** Task inputs **

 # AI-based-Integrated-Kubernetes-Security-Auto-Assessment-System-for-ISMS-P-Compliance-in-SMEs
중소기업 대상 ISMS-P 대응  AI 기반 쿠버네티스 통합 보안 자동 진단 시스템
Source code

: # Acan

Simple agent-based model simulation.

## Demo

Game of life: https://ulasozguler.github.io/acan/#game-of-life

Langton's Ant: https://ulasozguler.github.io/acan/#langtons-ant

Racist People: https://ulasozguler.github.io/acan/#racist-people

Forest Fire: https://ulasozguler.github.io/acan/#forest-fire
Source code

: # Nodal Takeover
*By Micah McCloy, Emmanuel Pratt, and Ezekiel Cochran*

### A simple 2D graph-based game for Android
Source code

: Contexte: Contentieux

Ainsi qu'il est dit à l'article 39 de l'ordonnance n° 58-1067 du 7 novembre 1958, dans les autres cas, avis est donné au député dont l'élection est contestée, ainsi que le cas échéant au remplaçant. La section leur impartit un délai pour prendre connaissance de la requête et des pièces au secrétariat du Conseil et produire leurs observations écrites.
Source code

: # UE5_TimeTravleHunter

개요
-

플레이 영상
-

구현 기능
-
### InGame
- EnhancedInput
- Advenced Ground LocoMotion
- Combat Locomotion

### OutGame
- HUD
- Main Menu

* * *

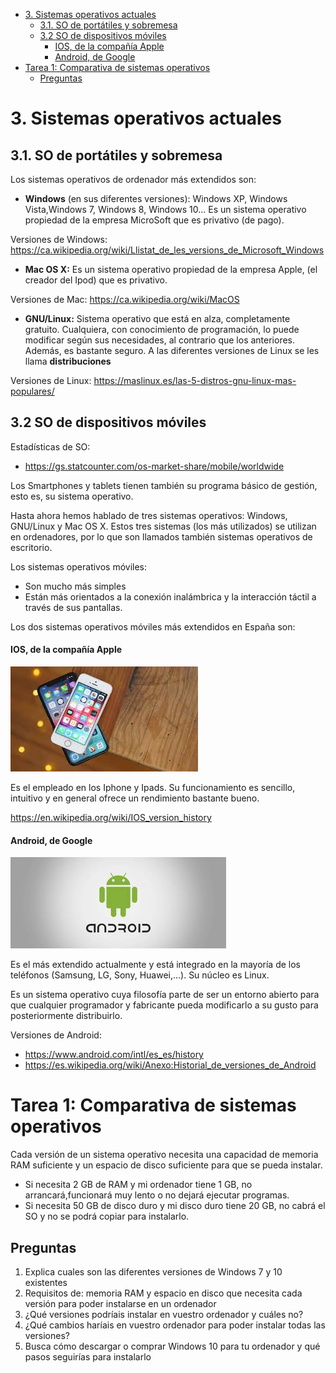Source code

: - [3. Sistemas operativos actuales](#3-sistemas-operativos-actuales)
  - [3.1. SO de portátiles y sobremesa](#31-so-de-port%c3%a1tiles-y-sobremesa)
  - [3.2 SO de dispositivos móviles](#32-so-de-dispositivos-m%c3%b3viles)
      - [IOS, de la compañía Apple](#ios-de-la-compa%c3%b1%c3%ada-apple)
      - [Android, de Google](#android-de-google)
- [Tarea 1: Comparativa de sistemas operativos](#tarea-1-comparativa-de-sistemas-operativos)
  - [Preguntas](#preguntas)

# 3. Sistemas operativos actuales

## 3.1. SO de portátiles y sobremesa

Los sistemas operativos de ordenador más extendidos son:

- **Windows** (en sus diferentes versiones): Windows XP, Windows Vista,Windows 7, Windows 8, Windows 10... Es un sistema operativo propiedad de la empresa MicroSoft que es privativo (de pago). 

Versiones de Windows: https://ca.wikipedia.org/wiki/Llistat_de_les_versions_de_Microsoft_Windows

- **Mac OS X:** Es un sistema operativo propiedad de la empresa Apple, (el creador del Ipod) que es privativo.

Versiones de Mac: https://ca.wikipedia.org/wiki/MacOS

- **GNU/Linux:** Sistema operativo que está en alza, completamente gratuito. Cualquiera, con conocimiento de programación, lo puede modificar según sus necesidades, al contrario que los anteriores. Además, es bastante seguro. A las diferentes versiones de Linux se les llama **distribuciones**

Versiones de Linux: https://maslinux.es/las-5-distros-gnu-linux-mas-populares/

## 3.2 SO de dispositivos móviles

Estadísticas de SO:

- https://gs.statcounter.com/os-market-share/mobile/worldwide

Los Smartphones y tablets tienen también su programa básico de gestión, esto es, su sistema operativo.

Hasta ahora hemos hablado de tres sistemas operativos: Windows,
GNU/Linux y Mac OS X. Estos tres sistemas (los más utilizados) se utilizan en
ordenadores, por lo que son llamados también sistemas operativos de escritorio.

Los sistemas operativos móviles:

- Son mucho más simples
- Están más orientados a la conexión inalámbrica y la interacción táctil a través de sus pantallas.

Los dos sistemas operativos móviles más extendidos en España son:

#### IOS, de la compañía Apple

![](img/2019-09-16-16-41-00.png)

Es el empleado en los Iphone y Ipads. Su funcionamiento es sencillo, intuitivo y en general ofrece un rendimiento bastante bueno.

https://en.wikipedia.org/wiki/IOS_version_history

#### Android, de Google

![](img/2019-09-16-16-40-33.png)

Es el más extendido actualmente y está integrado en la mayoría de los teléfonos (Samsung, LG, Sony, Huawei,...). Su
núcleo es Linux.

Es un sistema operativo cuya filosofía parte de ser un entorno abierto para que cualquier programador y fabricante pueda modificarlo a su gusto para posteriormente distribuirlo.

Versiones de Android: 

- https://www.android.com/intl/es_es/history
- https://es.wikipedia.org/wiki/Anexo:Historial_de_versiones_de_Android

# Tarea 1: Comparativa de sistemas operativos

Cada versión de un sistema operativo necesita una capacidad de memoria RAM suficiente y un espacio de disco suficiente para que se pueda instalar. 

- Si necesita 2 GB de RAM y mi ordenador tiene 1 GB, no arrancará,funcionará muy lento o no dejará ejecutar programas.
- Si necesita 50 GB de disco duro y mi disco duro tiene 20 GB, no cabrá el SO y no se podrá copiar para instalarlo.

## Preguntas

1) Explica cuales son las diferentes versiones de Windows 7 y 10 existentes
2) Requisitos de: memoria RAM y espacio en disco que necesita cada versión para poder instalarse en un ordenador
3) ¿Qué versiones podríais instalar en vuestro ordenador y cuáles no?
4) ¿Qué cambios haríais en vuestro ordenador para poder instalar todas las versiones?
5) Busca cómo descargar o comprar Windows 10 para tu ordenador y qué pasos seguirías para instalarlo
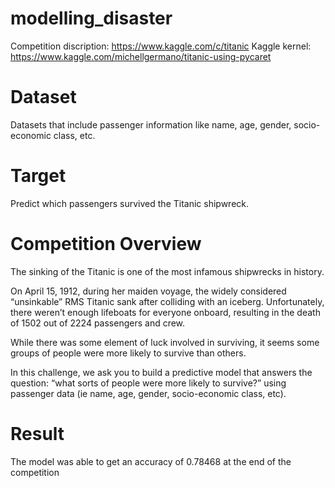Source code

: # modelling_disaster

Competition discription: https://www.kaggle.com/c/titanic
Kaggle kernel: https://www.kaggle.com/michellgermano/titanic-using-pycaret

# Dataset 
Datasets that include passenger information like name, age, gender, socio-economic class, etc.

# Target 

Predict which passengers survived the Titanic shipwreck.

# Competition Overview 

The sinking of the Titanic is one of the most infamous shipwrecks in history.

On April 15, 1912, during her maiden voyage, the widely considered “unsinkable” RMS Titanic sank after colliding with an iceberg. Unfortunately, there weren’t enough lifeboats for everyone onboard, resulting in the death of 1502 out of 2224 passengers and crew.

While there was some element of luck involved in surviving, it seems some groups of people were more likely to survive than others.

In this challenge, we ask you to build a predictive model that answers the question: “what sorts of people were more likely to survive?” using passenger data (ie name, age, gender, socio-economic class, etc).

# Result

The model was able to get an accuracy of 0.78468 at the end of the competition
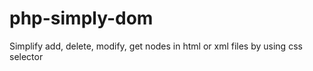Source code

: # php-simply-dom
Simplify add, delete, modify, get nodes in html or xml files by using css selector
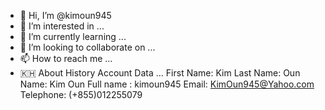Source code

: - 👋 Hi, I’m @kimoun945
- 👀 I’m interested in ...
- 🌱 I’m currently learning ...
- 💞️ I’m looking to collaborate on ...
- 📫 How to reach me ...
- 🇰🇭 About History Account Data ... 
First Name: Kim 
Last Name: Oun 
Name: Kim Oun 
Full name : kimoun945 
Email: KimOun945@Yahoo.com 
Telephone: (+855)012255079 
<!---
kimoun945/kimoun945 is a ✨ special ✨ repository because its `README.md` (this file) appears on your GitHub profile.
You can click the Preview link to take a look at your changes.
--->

** Task statement **
Of the lines in the data, report each one containing the string "wiki".

** Reply **
Versiones de Windows: https://ca.wikipedia.org/wiki/Llistat_de_les_versions_de_Microsoft_Windows
Versiones de Mac: https://ca.wikipedia.org/wiki/MacOS
https://en.wikipedia.org/wiki/IOS_version_history
- https://es.wikipedia.org/wiki/Anexo:Historial_de_versiones_de_Android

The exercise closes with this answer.